Ebbene, qui lo dico e qui lo nego, ma la pizza argentina non è poi così male. La fanno sia alta tipo focaccia pugliese che più bassa tipo napoletana. Certo poi il condimento può lasciare a desiderare. La prima volta sono andato sul sicuro ma mi chiedevo cosa fosse questa pizza dal nome fantastico, fugazzetta.
Naturalmente non c'era sul vocabolario. Lo scopro a mie spese la seconda volta: un po' di pasta di pizza e una quantità abominevole di cipolla. La fugazzetta è evidentemente quella che sono pronti a fare i tuoi compagni di tavolo...

Dei caffé parlerò a parte perché c'è un discorso lungo da fare. Invece voglio dirvi dei dolci. Io generalmente non li provo, non ne sono un fan (per usare un eufemismo), ma sapevo di dover provare gli
alfahores (suggerimento di Roberto L.). E in effetti... grande scoperta! Come definirli? Non lo so, non ci provo neanche, sono i biscotti argentini per eccellenza, hanno diversi tipi ma quello più diffuso ha come ripieno il
dulce de leche (altra tradizione culinaria). Strepitosi. Penso a come raccontarveli e vi faccio sapere. Oppure ve ne porto un container direttamente.
Menzione speciale per i gelati. Anche qui, avevo letto che la tradizione italiana del gelato era stata importata con successo, e in effetti non sono niente male.
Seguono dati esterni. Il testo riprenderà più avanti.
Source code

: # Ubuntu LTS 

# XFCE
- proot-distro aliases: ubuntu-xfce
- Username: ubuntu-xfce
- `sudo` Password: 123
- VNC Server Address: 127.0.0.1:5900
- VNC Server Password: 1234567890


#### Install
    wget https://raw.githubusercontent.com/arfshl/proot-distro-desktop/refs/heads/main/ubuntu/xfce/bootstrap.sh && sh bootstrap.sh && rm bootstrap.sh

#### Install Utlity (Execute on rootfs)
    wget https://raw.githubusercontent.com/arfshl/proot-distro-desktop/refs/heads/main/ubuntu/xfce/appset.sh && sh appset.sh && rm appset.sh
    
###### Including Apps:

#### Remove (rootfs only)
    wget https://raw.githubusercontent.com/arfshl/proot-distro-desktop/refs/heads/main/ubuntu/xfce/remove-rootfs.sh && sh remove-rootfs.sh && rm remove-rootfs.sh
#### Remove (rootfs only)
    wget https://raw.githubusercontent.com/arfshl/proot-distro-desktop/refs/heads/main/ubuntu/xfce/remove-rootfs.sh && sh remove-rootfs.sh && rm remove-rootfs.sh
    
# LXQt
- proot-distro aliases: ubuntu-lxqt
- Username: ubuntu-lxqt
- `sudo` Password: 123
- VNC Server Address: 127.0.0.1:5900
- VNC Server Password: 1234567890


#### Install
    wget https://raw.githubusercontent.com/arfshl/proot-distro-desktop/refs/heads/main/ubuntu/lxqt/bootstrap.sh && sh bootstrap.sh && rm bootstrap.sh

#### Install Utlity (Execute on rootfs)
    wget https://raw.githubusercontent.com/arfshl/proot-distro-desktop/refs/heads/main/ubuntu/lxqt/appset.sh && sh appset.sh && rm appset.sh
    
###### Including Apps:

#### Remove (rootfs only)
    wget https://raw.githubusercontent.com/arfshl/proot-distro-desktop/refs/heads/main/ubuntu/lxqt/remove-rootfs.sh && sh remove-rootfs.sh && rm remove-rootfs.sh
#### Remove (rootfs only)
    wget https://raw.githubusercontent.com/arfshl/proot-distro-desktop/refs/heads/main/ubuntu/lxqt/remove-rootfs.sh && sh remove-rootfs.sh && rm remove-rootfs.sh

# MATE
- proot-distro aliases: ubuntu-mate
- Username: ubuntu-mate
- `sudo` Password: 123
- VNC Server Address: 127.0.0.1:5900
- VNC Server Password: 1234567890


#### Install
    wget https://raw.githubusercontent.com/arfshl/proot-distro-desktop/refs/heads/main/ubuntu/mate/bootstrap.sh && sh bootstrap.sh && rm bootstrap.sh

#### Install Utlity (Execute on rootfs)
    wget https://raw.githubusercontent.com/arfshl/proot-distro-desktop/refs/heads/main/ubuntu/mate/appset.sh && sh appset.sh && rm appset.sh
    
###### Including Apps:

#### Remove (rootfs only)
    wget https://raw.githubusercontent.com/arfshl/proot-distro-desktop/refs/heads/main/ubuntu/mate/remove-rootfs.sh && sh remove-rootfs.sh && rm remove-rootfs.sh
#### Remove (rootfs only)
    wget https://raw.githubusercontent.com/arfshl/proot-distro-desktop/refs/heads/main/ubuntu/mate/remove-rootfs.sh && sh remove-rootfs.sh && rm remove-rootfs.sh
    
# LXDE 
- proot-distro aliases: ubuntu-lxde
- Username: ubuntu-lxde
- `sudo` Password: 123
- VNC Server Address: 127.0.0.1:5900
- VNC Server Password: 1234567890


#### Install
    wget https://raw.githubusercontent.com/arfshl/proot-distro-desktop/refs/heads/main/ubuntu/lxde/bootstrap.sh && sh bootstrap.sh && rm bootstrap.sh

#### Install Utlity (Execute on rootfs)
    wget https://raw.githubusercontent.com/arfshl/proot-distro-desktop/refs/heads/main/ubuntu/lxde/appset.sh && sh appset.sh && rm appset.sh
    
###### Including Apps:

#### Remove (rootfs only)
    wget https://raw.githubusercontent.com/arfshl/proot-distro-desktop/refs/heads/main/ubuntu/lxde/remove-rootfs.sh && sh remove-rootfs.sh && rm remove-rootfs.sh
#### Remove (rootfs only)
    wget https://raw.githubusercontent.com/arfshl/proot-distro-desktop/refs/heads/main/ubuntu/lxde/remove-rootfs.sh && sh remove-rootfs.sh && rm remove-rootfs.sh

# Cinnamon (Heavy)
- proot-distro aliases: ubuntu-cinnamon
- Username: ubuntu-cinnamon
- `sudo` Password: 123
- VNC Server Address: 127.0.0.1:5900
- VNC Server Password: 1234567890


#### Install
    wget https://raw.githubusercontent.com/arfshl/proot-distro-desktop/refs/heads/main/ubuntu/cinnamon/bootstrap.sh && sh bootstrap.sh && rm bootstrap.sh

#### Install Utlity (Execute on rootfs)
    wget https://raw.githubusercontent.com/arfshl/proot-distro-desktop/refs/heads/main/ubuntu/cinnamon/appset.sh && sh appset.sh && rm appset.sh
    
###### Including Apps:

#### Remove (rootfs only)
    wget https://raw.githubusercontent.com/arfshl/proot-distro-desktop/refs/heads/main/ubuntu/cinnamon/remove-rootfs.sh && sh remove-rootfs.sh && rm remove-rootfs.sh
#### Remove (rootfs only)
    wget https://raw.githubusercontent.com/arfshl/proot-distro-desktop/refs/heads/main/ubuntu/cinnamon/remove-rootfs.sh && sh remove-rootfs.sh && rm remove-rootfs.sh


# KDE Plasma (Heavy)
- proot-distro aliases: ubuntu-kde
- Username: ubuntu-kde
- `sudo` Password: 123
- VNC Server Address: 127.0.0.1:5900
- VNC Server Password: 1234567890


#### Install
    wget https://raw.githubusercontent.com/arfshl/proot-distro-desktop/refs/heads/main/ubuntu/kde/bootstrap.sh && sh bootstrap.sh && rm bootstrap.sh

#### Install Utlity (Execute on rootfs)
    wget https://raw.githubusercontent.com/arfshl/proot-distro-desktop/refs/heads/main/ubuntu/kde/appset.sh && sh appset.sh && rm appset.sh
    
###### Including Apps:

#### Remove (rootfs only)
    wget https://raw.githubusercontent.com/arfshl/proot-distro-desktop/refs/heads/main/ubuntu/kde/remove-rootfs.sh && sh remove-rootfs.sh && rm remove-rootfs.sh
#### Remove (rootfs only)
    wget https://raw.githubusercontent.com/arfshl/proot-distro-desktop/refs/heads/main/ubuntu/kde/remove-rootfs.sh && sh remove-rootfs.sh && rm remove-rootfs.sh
Comunque il posto più bello dove sono stato è un'antica trattoria, si chiama
El Sanjuanino, e ha una sede principale e due filiali. Il posto è divertente, con pochissimi tavoli approssivamente apparecchiati, pur trovandosi, quello storico almeno, nell'esclusivo quartiere di Recoleta (come a dire Parioli a Roma, più o meno), uno dei tre quartieri “bene” della capitale.
L'atmosfera è davvero quella da trattoria, con i camerieri sempre pronti alla battuta, un po' come, per chi lo conosce (e chi non lo conosce?) la trattoria "da Enzo" a Roma. Qua ti fanno anche piatti espressi da portar via, perché c'è il bellissimo parco della Recoleta a due passi. E sono specializzati in
empanadas e
locro (altro piatto tradizionale che però non ho ancora provato).
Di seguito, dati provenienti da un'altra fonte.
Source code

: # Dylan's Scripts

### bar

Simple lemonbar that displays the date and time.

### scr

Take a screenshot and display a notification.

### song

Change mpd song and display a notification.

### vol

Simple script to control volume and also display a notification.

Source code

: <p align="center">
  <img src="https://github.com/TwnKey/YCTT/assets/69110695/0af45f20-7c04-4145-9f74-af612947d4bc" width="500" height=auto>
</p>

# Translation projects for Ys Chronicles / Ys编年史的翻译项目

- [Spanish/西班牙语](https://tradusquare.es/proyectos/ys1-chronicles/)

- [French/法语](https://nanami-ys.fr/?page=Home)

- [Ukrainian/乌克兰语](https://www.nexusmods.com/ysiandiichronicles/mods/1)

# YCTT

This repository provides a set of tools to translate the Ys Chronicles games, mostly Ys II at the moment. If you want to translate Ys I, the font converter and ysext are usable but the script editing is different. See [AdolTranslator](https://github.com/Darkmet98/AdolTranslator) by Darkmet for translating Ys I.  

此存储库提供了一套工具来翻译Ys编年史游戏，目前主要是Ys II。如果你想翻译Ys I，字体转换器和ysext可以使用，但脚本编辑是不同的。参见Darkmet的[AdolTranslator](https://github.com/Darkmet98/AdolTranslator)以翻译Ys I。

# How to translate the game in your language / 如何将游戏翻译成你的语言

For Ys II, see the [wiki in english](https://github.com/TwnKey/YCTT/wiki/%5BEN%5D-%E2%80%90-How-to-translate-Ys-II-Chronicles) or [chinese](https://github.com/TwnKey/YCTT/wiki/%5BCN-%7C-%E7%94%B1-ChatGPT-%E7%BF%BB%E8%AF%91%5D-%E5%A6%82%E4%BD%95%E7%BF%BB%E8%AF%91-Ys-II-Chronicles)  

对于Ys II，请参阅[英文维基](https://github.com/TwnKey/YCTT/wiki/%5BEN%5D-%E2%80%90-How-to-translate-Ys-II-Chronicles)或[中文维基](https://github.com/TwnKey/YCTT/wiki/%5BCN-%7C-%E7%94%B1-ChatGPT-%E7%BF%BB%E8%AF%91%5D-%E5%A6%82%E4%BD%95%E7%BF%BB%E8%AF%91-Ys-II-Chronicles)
Pranzo completo vino incluso sui 35 pesos ( 7 euro, vino e acqua compresa).
Infine (per questa prima panoramica) capitolo vino. Ottimo: ne ho assaggiate 3 o 4 marche diverse e mi è piaciuto moltissimo. Soprattutto sirah e cabernet.
Vi lascio con le frasi scritte sulle tovagliette di carta del Sanjuanino, scritte da altri avventori del passato:
“Si bebes moriras, y si no bebes moriras igual, bebed, bebed!”
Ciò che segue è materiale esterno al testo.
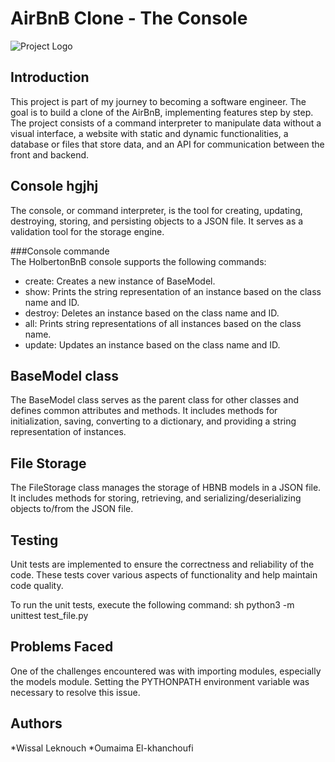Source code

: # AirBnB Clone - The Console
![Project Logo](https://s3.amazonaws.com/alx-intranet.hbtn.io/uploads/medias/2018/6/65f4a1dd9c51265f49d0.png?X-Amz-Algorithm=AWS4-HMAC-SHA256&X-Amz-Credential=AKIARDDGGGOUSBVO6H7D%2F20240210%2Fus-east-1%2Fs3%2Faws4_request&X-Amz-Date=20240210T000431Z&X-Amz-Expires=86400&X-Amz-SignedHeaders=host&X-Amz-Signature=ff4595f0326ac16d4b94ff6a7833dad8f7b6e498b41e639b94ccb61bfbd13920)


## Introduction
This project is part of my journey to becoming a software engineer. The goal is to build a clone of the AirBnB, implementing features step by step. The project consists of a command interpreter to manipulate data without a visual interface, a website with static and dynamic functionalities, a database or files that store data, and an API for communication between the front and backend.

## Console hgjhj
The console, or command interpreter, is the tool for creating, updating, destroying, storing, and persisting objects to a JSON file. It serves as a validation tool for the storage engine.

###Console commande   
The HolbertonBnB console supports the following commands:
- create: Creates a new instance of BaseModel.
- show: Prints the string representation of an instance based on the class name and ID.
- destroy: Deletes an instance based on the class name and ID.
- all: Prints string representations of all instances based on the class name.
- update: Updates an instance based on the class name and ID.

## BaseModel class
The BaseModel class serves as the parent class for other classes and defines common attributes and methods. It includes methods for initialization, saving, converting to a dictionary, and providing a string representation of instances.

## File Storage
The FileStorage class manages the storage of HBNB models in a JSON file. It includes methods for storing, retrieving, and serializing/deserializing objects to/from the JSON file.

## Testing 
Unit tests are implemented to ensure the correctness and reliability of the code. These tests cover various aspects of functionality and help maintain code quality.

To run the unit tests, execute the following command:
sh
python3 -m unittest test_file.py


## Problems Faced
One of the challenges encountered was with importing modules, especially the models module. Setting the PYTHONPATH environment variable was necessary to resolve this issue.


## Authors

*Wissal Leknouch
*Oumaima El-khanchoufi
“Si los amantes del vino y del amor van al infierno, el paraiso debe estar vacio”
“Empanadas calientes che quedan los dientes”
“Si el mar fuera vino, todo el mundo seria marino”
“Comer es un acto Biològico, comer en El Sanjunino es un acto cultural”
“U.T.T.: Uniòn Tomadores de Tinto”

Non è finita. Aggiungo quello che è successo stasera.
Ho perso l'ennesima cena organizzata dal festival (dopo la
noche alemana e quella
francesa, e l'aperitivo del cinema d'europa) perché mi ero fermato a bere e chiaccherare con i ragazzi dell'ufficio stampa. Esco verso le 23 con l'idea di farmi una passeggiata, e la città invece è invasa dal fumo. Scenari alla blade runner, mi immagino che pechino sia così tutti i giorni. Non si respira bene, bruciano gli occhi e la gola. Mi hanno spiegato poi che sono stati degli incendi di isole sul Rio della Plata, e il vento che ha portato il fumo in città. Faccio quella decina di isolati poi vedo uno dei ristoranti consigliati (non ricordo più da chi) e decido inopinatamente di entrare.
E qui il tono si fa più epico, perché quello che comincia tra me e "Pippo" (sì, il locale si chiama così) non è un semplice incontro, ma è una battaglia.
Tantissimi tavoli, tovaglie di carta, un sacco di gente (è pur sempre l'ora di punta per la cena, dopo le 23...). Mi siedo, leggo il menu con i suoi combo, accarezzo con lo sguardo un altro
bife de chorizo e penso ma no, dai, solo un piatto non troppo impegnativo. C'è un
tira de asado speciale chiamato Pippo, dico ok, sarà una specialità della casa e prendo quello, senza sapere, senza sospettare.
Mi portano il classico panetto di burro come antipasto (è una usanza assurda che hanno anche in spagna, ma ti pare che uno mangia pane e burro di antipasto?), il vino e l'acqua, e poi aspetto.
Quello che aspetto è un po' di buona carne con il contorno di puré misto che ho chiesto (qua hanno una quantità spropositata di tipi di puré, non solo di patate). Non immagino neanche lontanamente quello che sta per succedere.

Arriva, infine, il mio
tira de asado.
Io lo guardo, e capisco: è la fine.
Quello che inizia tra me e l'
asado non è un semplice incontro, è un duello epico, all'ultimo sangue (è proprio il caso di dirlo).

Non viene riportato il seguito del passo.